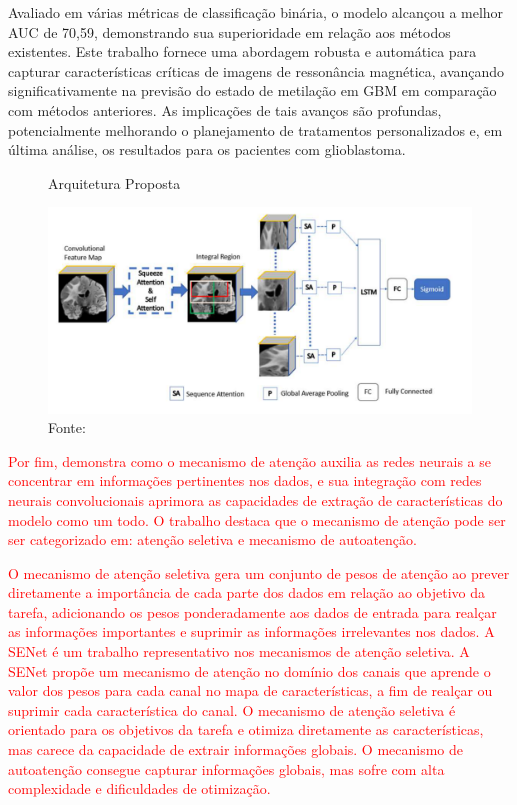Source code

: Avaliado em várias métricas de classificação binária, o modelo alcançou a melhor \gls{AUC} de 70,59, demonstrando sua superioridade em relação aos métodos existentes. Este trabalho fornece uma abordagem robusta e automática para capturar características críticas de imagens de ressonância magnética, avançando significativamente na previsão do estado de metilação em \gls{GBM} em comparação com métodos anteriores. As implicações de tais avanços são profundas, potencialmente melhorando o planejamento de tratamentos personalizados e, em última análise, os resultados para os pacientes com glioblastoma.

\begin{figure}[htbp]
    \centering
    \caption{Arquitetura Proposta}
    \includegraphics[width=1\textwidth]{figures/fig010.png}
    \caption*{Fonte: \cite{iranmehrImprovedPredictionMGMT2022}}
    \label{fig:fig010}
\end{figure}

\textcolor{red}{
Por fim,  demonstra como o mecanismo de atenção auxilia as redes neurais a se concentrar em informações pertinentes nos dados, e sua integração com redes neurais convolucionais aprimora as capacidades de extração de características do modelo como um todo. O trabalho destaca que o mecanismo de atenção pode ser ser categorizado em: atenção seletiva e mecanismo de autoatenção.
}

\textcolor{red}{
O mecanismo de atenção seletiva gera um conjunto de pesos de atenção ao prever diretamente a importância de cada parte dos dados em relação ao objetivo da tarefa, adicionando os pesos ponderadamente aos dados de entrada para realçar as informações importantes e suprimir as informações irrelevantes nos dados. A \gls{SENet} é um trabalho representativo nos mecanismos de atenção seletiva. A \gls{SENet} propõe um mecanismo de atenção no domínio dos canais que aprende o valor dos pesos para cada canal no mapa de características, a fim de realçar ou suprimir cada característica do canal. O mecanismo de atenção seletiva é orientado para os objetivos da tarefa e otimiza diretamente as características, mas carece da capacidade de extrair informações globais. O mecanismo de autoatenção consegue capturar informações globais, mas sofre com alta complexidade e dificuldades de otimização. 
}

────

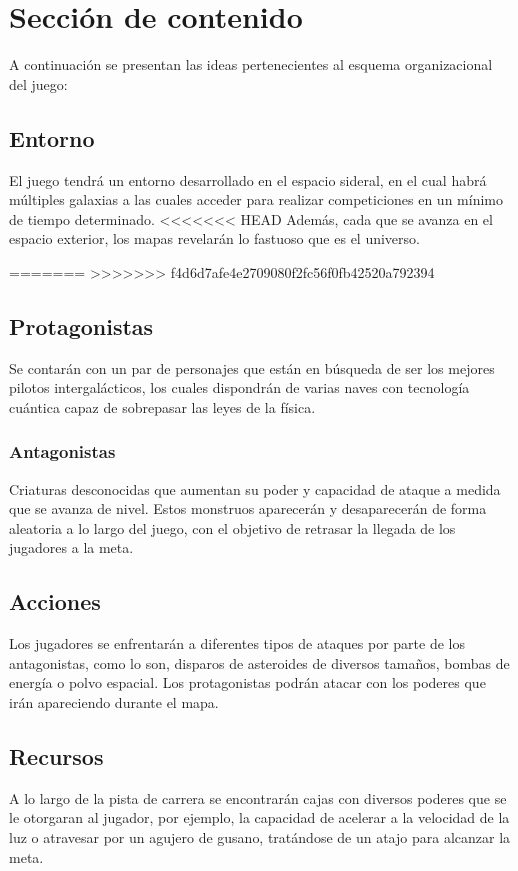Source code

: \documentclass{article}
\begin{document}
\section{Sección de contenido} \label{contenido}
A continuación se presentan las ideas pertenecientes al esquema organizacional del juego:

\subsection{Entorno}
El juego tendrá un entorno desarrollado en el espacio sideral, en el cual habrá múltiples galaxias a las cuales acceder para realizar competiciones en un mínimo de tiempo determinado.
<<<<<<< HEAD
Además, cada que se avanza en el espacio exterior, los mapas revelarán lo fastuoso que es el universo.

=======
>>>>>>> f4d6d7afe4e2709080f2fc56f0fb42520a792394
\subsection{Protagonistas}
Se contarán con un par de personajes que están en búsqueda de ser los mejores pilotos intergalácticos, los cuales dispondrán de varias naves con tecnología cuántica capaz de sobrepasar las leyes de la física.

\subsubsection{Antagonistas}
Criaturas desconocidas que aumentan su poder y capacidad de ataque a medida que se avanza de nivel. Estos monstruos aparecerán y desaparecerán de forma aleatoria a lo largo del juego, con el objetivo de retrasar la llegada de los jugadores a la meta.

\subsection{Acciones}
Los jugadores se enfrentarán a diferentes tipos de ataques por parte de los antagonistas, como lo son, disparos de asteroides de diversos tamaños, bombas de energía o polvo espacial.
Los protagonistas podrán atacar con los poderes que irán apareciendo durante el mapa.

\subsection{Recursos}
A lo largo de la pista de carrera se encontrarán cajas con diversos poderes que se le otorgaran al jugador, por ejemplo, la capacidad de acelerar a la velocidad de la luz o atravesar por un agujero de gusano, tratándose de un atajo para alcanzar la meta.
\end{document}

────

* [Exercise objective] Wherever the string "cuales" occurs in the records above, copy that line.

* [Task output]
El juego tendrá un entorno desarrollado en el espacio sideral, en el cual habrá múltiples galaxias a las cuales acceder para realizar competiciones en un mínimo de tiempo determinado.
Se contarán con un par de personajes que están en búsqueda de ser los mejores pilotos intergalácticos, los cuales dispondrán de varias naves con tecnología cuántica capaz de sobrepasar las leyes de la física.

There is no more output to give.